### TASK PROMPT:
From the entries, filter out every line that lacks "Stats" and copy the rest.

---------- DATA TO PROCESS

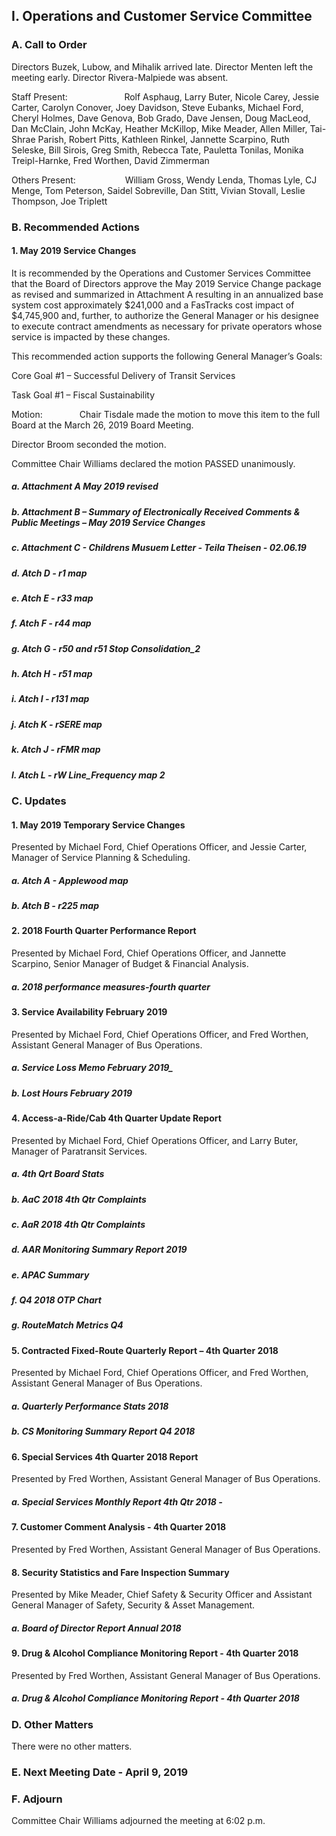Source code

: ## I. Operations and Customer Service Committee

### A. Call to Order

Directors Buzek, Lubow, and Mihalik arrived late. Director Menten left the meeting early. Director Rivera-Malpiede was absent.

Staff Present:                       Rolf Asphaug, Larry Buter, Nicole Carey, Jessie Carter, Carolyn Conover, Joey Davidson, Steve Eubanks, Michael Ford, Cheryl Holmes, Dave Genova, Bob Grado, Dave Jensen, Doug MacLeod, Dan McClain, John McKay, Heather McKillop, Mike Meader, Allen Miller, Tai-Shrae Parish, Robert Pitts, Kathleen Rinkel, Jannette Scarpino, Ruth Seleske, Bill Sirois, Greg Smith, Rebecca Tate, Pauletta Tonilas, Monika Treipl-Harnke, Fred Worthen, David Zimmerman

Others Present:                    William Gross, Wendy Lenda, Thomas Lyle, CJ Menge, Tom Peterson, Saidel Sobreville, Dan Stitt, Vivian Stovall, Leslie Thompson, Joe Triplett

### B. Recommended Actions

#### 1. May 2019 Service Changes

It is recommended by the Operations and Customer Services Committee that the Board of Directors approve the May 2019 Service Change package as revised and summarized in Attachment A resulting in an annualized base system cost approximately $241,000 and a FasTracks cost impact of $4,745,900 and, further, to authorize the General Manager or his designee to execute contract amendments as necessary for private operators whose service is impacted by these changes.

This recommended action supports the following General Manager’s Goals:

Core Goal #1 – Successful Delivery of Transit Services

Task Goal #1 – Fiscal Sustainability

Motion:               Chair Tisdale made the motion to move this item to the full Board at the March 26, 2019 Board Meeting.

Director Broom seconded the motion.

Committee Chair Williams declared the motion PASSED unanimously.

##### a. Attachment A May 2019 revised

##### b. Attachment B – Summary of Electronically Received Comments & Public Meetings – May  2019 Service Changes

##### c. Attachment C - Childrens Musuem Letter - Teila Theisen - 02.06.19

##### d. Atch D - r1 map

##### e. Atch E - r33 map

##### f. Atch F - r44 map

##### g. Atch G  - r50 and r51 Stop Consolidation_2

##### h. Atch H - r51 map

##### i. Atch I - r131 map

##### j. Atch K - rSERE map

##### k. Atch J - rFMR map

##### l. Atch L - rW Line_Frequency map 2

### C. Updates

#### 1. May 2019 Temporary Service Changes

Presented by Michael Ford, Chief Operations Officer, and Jessie Carter, Manager of Service Planning & Scheduling.

##### a. Atch A - Applewood map

##### b. Atch B - r225 map

#### 2. 2018 Fourth Quarter Performance Report

Presented by Michael Ford, Chief Operations Officer, and Jannette Scarpino, Senior Manager of Budget & Financial Analysis.

##### a. 2018 performance measures-fourth quarter

#### 3. Service Availability February 2019

Presented by Michael Ford, Chief Operations Officer, and Fred Worthen, Assistant General Manager of Bus Operations.

##### a. Service Loss Memo February 2019_

##### b. Lost Hours February 2019

#### 4. Access-a-Ride/Cab 4th Quarter Update Report

Presented by Michael Ford, Chief Operations Officer, and Larry Buter, Manager of Paratransit Services.

##### a. 4th Qrt Board Stats

##### b. AaC 2018 4th Qtr Complaints

##### c. AaR 2018 4th Qtr Complaints

##### d. AAR Monitoring Summary Report 2019

##### e. APAC Summary

##### f. Q4 2018 OTP Chart

##### g. RouteMatch Metrics Q4

#### 5. Contracted Fixed-Route Quarterly Report – 4th Quarter 2018

Presented by Michael Ford, Chief Operations Officer, and Fred Worthen, Assistant General Manager of Bus Operations.

##### a. Quarterly Performance Stats 2018

##### b. CS Monitoring Summary Report Q4 2018

#### 6. Special Services 4th Quarter 2018 Report

Presented by Fred Worthen, Assistant General Manager of Bus Operations.

##### a. Special Services Monthly Report 4th Qtr 2018 -

#### 7. Customer Comment Analysis - 4th Quarter 2018

Presented by Fred Worthen, Assistant General Manager of Bus Operations.

#### 8. Security Statistics and Fare Inspection Summary

Presented by Mike Meader, Chief Safety & Security Officer and Assistant General Manager of Safety, Security & Asset Management.

##### a. Board of Director Report Annual 2018

#### 9. Drug & Alcohol Compliance Monitoring Report - 4th Quarter 2018

Presented by Fred Worthen, Assistant General Manager of Bus Operations.

##### a. Drug & Alcohol Compliance Monitoring Report - 4th Quarter 2018

### D. Other Matters

There were no other matters.

### E. Next Meeting Date - April 9, 2019

### F. Adjourn

Committee Chair Williams adjourned the meeting at 6:02 p.m.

--------------------

### EXERCISE SOLUTION:
##### a. 4th Qrt Board Stats
##### a. Quarterly Performance Stats 2018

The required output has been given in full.